Supplied entries
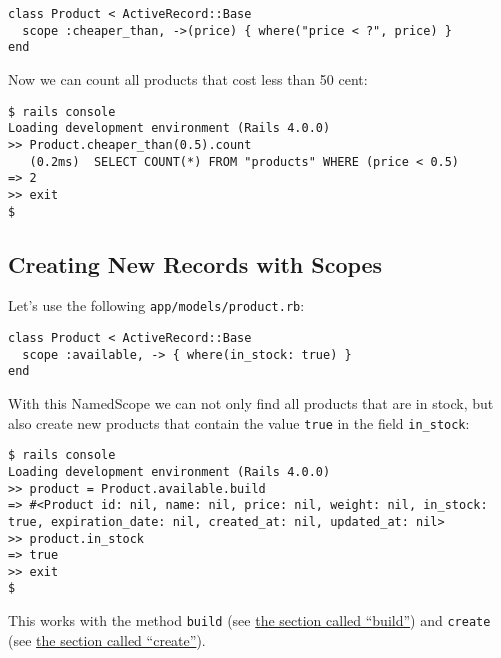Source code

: \documentclass[a4paper]{book}
\begin{document}
\begin{shaded}\begin{verbatim}
class Product < ActiveRecord::Base
  scope :cheaper_than, ->(price) { where("price < ?", price) }
end
\end{verbatim}\end{shaded}

Now we can count all products that cost less than 50 cent:

\begin{shaded}\begin{verbatim}
$ rails console
Loading development environment (Rails 4.0.0)
>> Product.cheaper_than(0.5).count
   (0.2ms)  SELECT COUNT(*) FROM "products" WHERE (price < 0.5)
=> 2
>> exit
$
\end{verbatim}\end{shaded}

\subsection{Creating New Records with Scopes}\label{creating-new-records-with-scopes}

Let's use the following \texttt{app/models/product.rb}:

\begin{shaded}\begin{verbatim}
class Product < ActiveRecord::Base
  scope :available, -> { where(in_stock: true) }
end
\end{verbatim}\end{shaded}

With this NamedScope we can not only find all products that are in stock, but also create new products that contain the value \texttt{true} in the field \texttt{in\_stock}:

\begin{shaded}\begin{verbatim}
$ rails console
Loading development environment (Rails 4.0.0)
>> product = Product.available.build
=> #<Product id: nil, name: nil, price: nil, weight: nil, in_stock: true, expiration_date: nil, created_at: nil, updated_at: nil>
>> product.in_stock
=> true
>> exit
$
\end{verbatim}\end{shaded}

This works with the method \texttt{build} (see \hyperref[activerecordux5fhinzufuegenux5fbuild]{the section called “build”}) and \texttt{create} (see \hyperref[activerecordux5fcreate]{the section called “create”}).
\end{document}
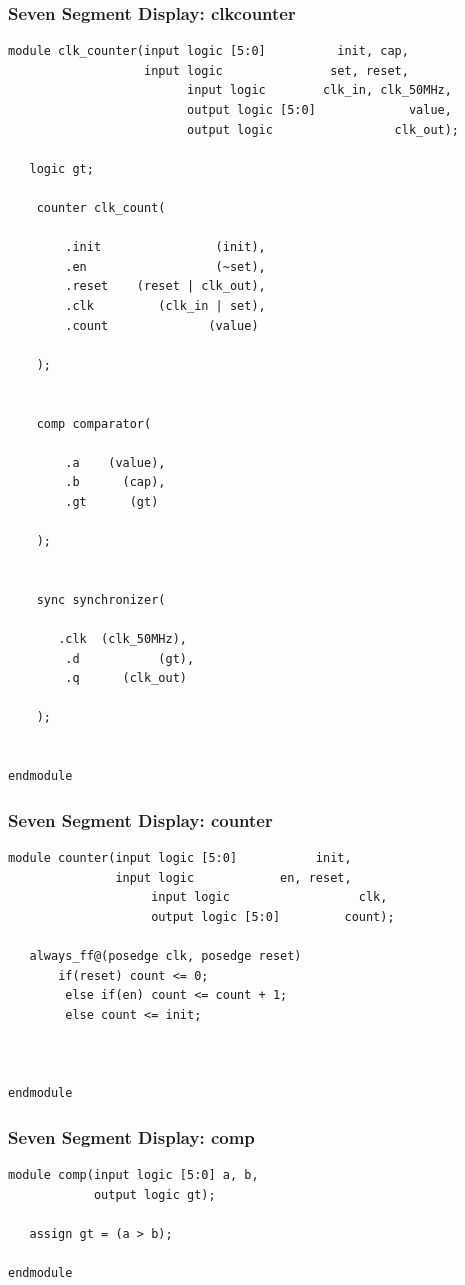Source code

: \documentclass[a4paper]{article}
\begin{document}
\subsubsection{Seven Segment Display: clkcounter}
\begin{Verbatim}
module clk_counter(input logic [5:0]          init, cap,
                   input logic               set, reset,
						 input logic        clk_in, clk_50MHz,
						 output logic [5:0]             value,
						 output logic                 clk_out);

   logic gt;
	
	counter clk_count(
	   
		.init                (init),
		.en                  (~set),
		.reset    (reset | clk_out),
		.clk         (clk_in | set),
		.count              (value)
	
	);
	
	
	comp comparator(
	   
		.a    (value),   
		.b      (cap),
		.gt      (gt)
	
	);
	

	sync synchronizer(
	
	   .clk  (clk_50MHz),
		.d           (gt),
		.q      (clk_out)
	
	);
	

endmodule 
\end{Verbatim}

\subsubsection{Seven Segment Display: counter}
\begin{Verbatim}
module counter(input logic [5:0]           init,
               input logic            en, reset,
					input logic                  clk,
					output logic [5:0]         count);
					
   always_ff@(posedge clk, posedge reset)
	   if(reset) count <= 0;
		else if(en) count <= count + 1;
		else count <= init;



endmodule 
\end{Verbatim}

\subsubsection{Seven Segment Display: comp}
\begin{Verbatim}
module comp(input logic [5:0] a, b,
            output logic gt);
 
   assign gt = (a > b);

endmodule 
\end{Verbatim}
\end{document}
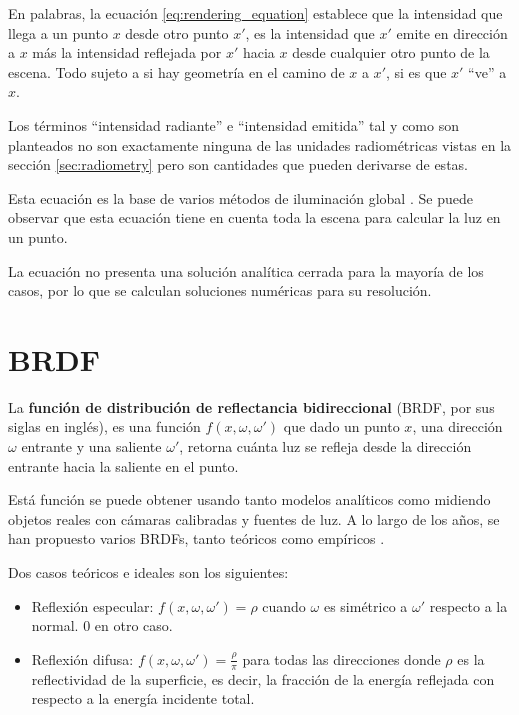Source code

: En palabras, la ecuación \ref{eq:rendering_equation} establece que la intensidad que llega a un punto $x$ desde otro punto $x'$, es la intensidad que $x'$ emite en dirección a $x$ más la intensidad reflejada por $x'$ hacia $x$ desde cualquier otro punto de la escena.
Todo sujeto a si hay geometría en el camino de $x$ a $x'$, si es que $x'$ ``ve'' a $x$.

Los términos ``intensidad radiante'' e ``intensidad emitida'' tal y como son planteados no son exactamente ninguna de las unidades radiométricas vistas en la sección \ref{sec:radiometry} pero son cantidades que pueden derivarse de estas.

Esta ecuación es la base de varios métodos de iluminación global \cite{rtr}.
Se puede observar que esta ecuación tiene en cuenta toda la escena para calcular la luz en un punto.

La ecuación no presenta una solución analítica cerrada para la mayoría de los casos, por lo que se calculan soluciones numéricas para su resolución.

\section{BRDF}\label{sec:brdf}

La \textbf{función de distribución de reflectancia bidireccional} (BRDF, por sus siglas en inglés), es una función $f(x, \omega, \omega')$ que dado un punto $x$, una dirección $\omega$ entrante y una saliente $\omega'$, retorna cuánta luz se refleja desde la dirección entrante hacia la saliente en el punto.

Está función se puede obtener usando tanto modelos analíticos como midiendo objetos reales con cámaras calibradas y fuentes de luz.
A lo largo de los años, se han propuesto varios BRDFs, tanto teóricos como empíricos \cite{review-of-brdf-models}.


Dos casos teóricos e ideales son los siguientes:

\begin{itemize}
    \item Reflexión especular: $f(x, \omega, \omega') = \rho$ cuando $\omega$ es simétrico a $\omega'$ respecto a la normal. $0$ en otro caso.
    \item Reflexión difusa: $f(x, \omega, \omega') = \frac{\rho}{\pi}$ para todas las direcciones donde $\rho$ es la reflectividad de la superficie, es decir, la fracción de la energía reflejada con respecto a la energía incidente total.
\end{itemize}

Exercise objective
Leave out the pictures and set down everything else in the entries above exactly.

Exercise answer
Source code

: \documentclass[a4paper]{book}
\begin{document}
\begin{shaded}\begin{verbatim}
class Product < ActiveRecord::Base
  scope :cheaper_than, ->(price) { where("price < ?", price) }
end
\end{verbatim}\end{shaded}

Now we can count all products that cost less than 50 cent:

\begin{shaded}\begin{verbatim}
$ rails console
Loading development environment (Rails 4.0.0)
>> Product.cheaper_than(0.5).count
   (0.2ms)  SELECT COUNT(*) FROM "products" WHERE (price < 0.5)
=> 2
>> exit
$
\end{verbatim}\end{shaded}

\subsection{Creating New Records with Scopes}\label{creating-new-records-with-scopes}

Let's use the following \texttt{app/models/product.rb}:

\begin{shaded}\begin{verbatim}
class Product < ActiveRecord::Base
  scope :available, -> { where(in_stock: true) }
end
\end{verbatim}\end{shaded}

With this NamedScope we can not only find all products that are in stock, but also create new products that contain the value \texttt{true} in the field \texttt{in\_stock}:

\begin{shaded}\begin{verbatim}
$ rails console
Loading development environment (Rails 4.0.0)
>> product = Product.available.build
=> #<Product id: nil, name: nil, price: nil, weight: nil, in_stock: true, expiration_date: nil, created_at: nil, updated_at: nil>
>> product.in_stock
=> true
>> exit
$
\end{verbatim}\end{shaded}

This works with the method \texttt{build} (see \hyperref[activerecordux5fhinzufuegenux5fbuild]{the section called “build”}) and \texttt{create} (see \hyperref[activerecordux5fcreate]{the section called “create”}).
\end{document}
Source code

: \documentclass[a4paper]{article}
\begin{document}
\subsubsection{Seven Segment Display: clkcounter}
\begin{Verbatim}
module clk_counter(input logic [5:0]          init, cap,
                   input logic               set, reset,
						 input logic        clk_in, clk_50MHz,
						 output logic [5:0]             value,
						 output logic                 clk_out);

   logic gt;
	
	counter clk_count(
	   
		.init                (init),
		.en                  (~set),
		.reset    (reset | clk_out),
		.clk         (clk_in | set),
		.count              (value)
	
	);
	
	
	comp comparator(
	   
		.a    (value),   
		.b      (cap),
		.gt      (gt)
	
	);
	

	sync synchronizer(
	
	   .clk  (clk_50MHz),
		.d           (gt),
		.q      (clk_out)
	
	);
	

endmodule 
\end{Verbatim}

\subsubsection{Seven Segment Display: counter}
\begin{Verbatim}
module counter(input logic [5:0]           init,
               input logic            en, reset,
					input logic                  clk,
					output logic [5:0]         count);
					
   always_ff@(posedge clk, posedge reset)
	   if(reset) count <= 0;
		else if(en) count <= count + 1;
		else count <= init;



endmodule 
\end{Verbatim}

\subsubsection{Seven Segment Display: comp}
\begin{Verbatim}
module comp(input logic [5:0] a, b,
            output logic gt);
 
   assign gt = (a > b);

endmodule 
\end{Verbatim}
\end{document}
Source code

: En palabras, la ecuación \ref{eq:rendering_equation} establece que la intensidad que llega a un punto $x$ desde otro punto $x'$, es la intensidad que $x'$ emite en dirección a $x$ más la intensidad reflejada por $x'$ hacia $x$ desde cualquier otro punto de la escena.
Todo sujeto a si hay geometría en el camino de $x$ a $x'$, si es que $x'$ ``ve'' a $x$.

Los términos ``intensidad radiante'' e ``intensidad emitida'' tal y como son planteados no son exactamente ninguna de las unidades radiométricas vistas en la sección \ref{sec:radiometry} pero son cantidades que pueden derivarse de estas.

Esta ecuación es la base de varios métodos de iluminación global \cite{rtr}.
Se puede observar que esta ecuación tiene en cuenta toda la escena para calcular la luz en un punto.

La ecuación no presenta una solución analítica cerrada para la mayoría de los casos, por lo que se calculan soluciones numéricas para su resolución.

\section{BRDF}\label{sec:brdf}

La \textbf{función de distribución de reflectancia bidireccional} (BRDF, por sus siglas en inglés), es una función $f(x, \omega, \omega')$ que dado un punto $x$, una dirección $\omega$ entrante y una saliente $\omega'$, retorna cuánta luz se refleja desde la dirección entrante hacia la saliente en el punto.

Está función se puede obtener usando tanto modelos analíticos como midiendo objetos reales con cámaras calibradas y fuentes de luz.
A lo largo de los años, se han propuesto varios BRDFs, tanto teóricos como empíricos \cite{review-of-brdf-models}.


Dos casos teóricos e ideales son los siguientes:

\begin{itemize}
    \item Reflexión especular: $f(x, \omega, \omega') = \rho$ cuando $\omega$ es simétrico a $\omega'$ respecto a la normal. $0$ en otro caso.
    \item Reflexión difusa: $f(x, \omega, \omega') = \frac{\rho}{\pi}$ para todas las direcciones donde $\rho$ es la reflectividad de la superficie, es decir, la fracción de la energía reflejada con respecto a la energía incidente total.
\end{itemize}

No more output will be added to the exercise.